The bill, written only to affect the City of Austin, was sponsored by the real-estate affiliate of Freeport-McMoRan Inc., an international mining company. The goal of the legislation was to remove over 8,000 acres from the City of Austin's environmental regulation. The area in question, southwest Austin, had after 20 years of debate come under strong water quality protections through the Save Our Springs citizen initiative.

According to the bill analysis written by the Texas Legislative House Research Organization, the bill would ensure that ". a city could not enforce any land use ordinances, rules, or requirements to protect the environment." And not only did the legislation remove environmental protections, it also removed the area from consideration for annexation for 20 years, a heavy financial blow for a city that had spent millions on infrastructure in the area.

An internal memo from the Texas Natural Resource Conservation Commission warned legislators against this kind of unconstitutional special interest legislation:

"According to the legislative history of this constitutional provision, prohibitions against local laws are intended to combat corruption, personal privileges and meddling in local affairs - or conversely, to prevent a group from dashing to the Capitol to get something their local government would not give them." (4)

But in the atmosphere of the new Bush administration, the warnings were ignored, the bill passed and shortly thereafter roughly 20,000 acres of land left the jurisdiction and environmental regulations of the City of Austin.

"What Texans Can Dream, Texans Can Do"

One of the most ambitious attempts to overturn local control came during the 1995 session with HB 3193, the Southwest Travis County Water District. The district was created from an area of 8,000 acres on the fragile Barton Springs Edwards aquifer that was previously under the jurisdiction of the City of Austin.

The bill was the work of Gary Bradley, a prominent developer who owned the company developing most of the water district. Bradley has the distinction of being one of the largest individual defaulters from the 1980's Savings and Loan Crisis. Bradley, in and out of numerous courtrooms for fraud and other charges, used the legislature to take thousands of acres out of City of Austin control.

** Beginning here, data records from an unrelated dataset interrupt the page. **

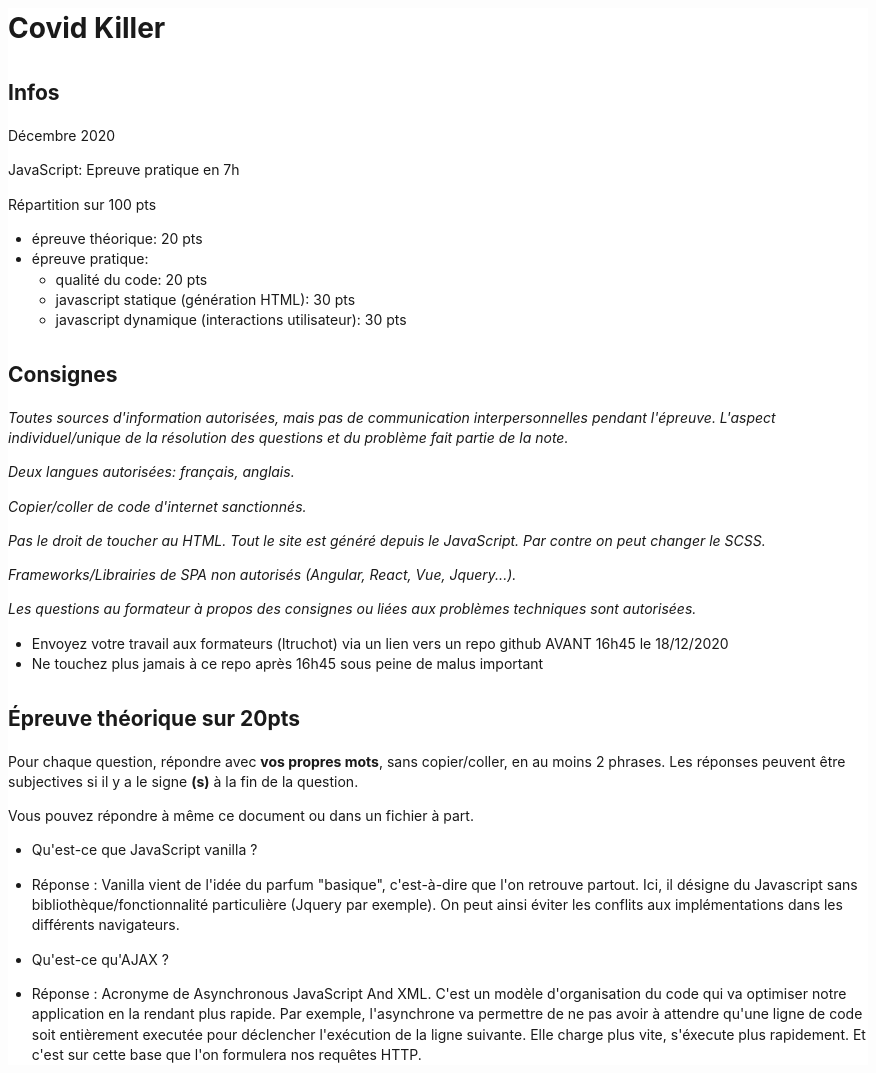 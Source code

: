 # Covid Killer

## Infos
Décembre 2020

JavaScript: Epreuve pratique en 7h

Répartition sur 100 pts
- épreuve théorique: 20 pts
- épreuve pratique:
  - qualité du code: 20 pts
  - javascript statique (génération HTML): 30 pts
  - javascript dynamique (interactions utilisateur): 30 pts

## Consignes
*Toutes sources d'information autorisées, mais pas de communication interpersonnelles pendant l'épreuve. L'aspect individuel/unique de la résolution des questions et du problème fait partie de la note.*

*Deux langues autorisées: français, anglais.*

*Copier/coller de code d'internet sanctionnés.*

*Pas le droit de toucher au HTML. Tout le site est généré depuis le JavaScript. Par contre on peut changer le SCSS.*

*Frameworks/Librairies de SPA non autorisés (Angular, React, Vue, Jquery...).*

*Les questions au formateur à propos des consignes ou liées aux problèmes techniques sont autorisées.*

- Envoyez votre travail aux formateurs (ltruchot) via un lien vers un repo github AVANT 16h45 le 18/12/2020
- Ne touchez plus jamais à ce repo après 16h45 sous peine de malus important

## Épreuve théorique sur 20pts

Pour chaque question, répondre avec **vos propres mots**, sans copier/coller, en au moins 2 phrases.
Les réponses peuvent être subjectives si il y a le signe **(s)** à la fin de la question.

Vous pouvez répondre à même ce document ou dans un fichier à part.

- Qu'est-ce que JavaScript vanilla ?
- Réponse : Vanilla vient de l'idée du parfum "basique", c'est-à-dire que l'on retrouve partout. Ici, il désigne du Javascript sans bibliothèque/fonctionnalité particulière (Jquery par exemple). On peut ainsi éviter les conflits aux implémentations dans les différents navigateurs.
 
- Qu'est-ce qu'AJAX ?
- Réponse : Acronyme de Asynchronous JavaScript And XML. C'est un modèle d'organisation du code qui va optimiser notre application en la rendant plus rapide. Par exemple, l'asynchrone va permettre de ne pas avoir à attendre qu'une ligne de code soit entièrement executée pour déclencher l'exécution de la ligne suivante. Elle charge plus vite, s'éxecute plus rapidement. Et c'est sur cette base que l'on formulera nos requêtes HTTP.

The bill gave the new water district unprecedented authority. The district could annex land, have the right to sue, have rulemaking authority, and could issue bonds. And while the new district could annex adjacent land - no part of the district could in turn be annexed without a vote of the residents.

The legislation not only removed thousands of acres from strong local environmental controls, it allowed the Southwest Travis County Water District to supercede the authority of surrounding local governments on all water issues. The district was only subject to minimal oversight on water quality issues from the TNRCC. HB 3193 also allowed the District to break longstanding contracts with the City of Austin concerning annexation and ensuring that the area would conform to current environmental regulations.

Like SB 1017, despite all local attempts to stop the legislation, it passed. And after public outcry, media attention, and broad based local community appeals urging the governor to veto the bill, Gov. George Bush quietly allowed HB 3193, the New Southwest Travis County Water District, to become law.

Local Control Except for the Locals

Ironically, Ray Sullivan, a spokesman for Gov. Bush during 1995, said the Governor was interested in Austin's local water quality issues and endangered species because, " He's trying to keep bureaucrats in Washington from telling Central Texans what to do with their water and their environment." (5)

Local control is a potent political slogan, but in Texas during Gov. Bush's administration, the best chance of exercising local control - is if you don't come from that area.

Next Week - Part Two "Local Control" - Texas Style, Part Two will discuss the various industries that benefited from the passage of these initiatives and their political contributions to Gov. George W. Bush campaigns.


  1. 4/29/1995, Austin American Statesman
  2. 10/12/1994, Austin American Statesman
  3. 4/29/1995, Austin American Statesman
  4. TNRCC memo in 4/26/1995, Austin American Statesman
  5. 3/25/1995, Austin American Statesman
The Austin American Statesman's archive is on-line but is fee based.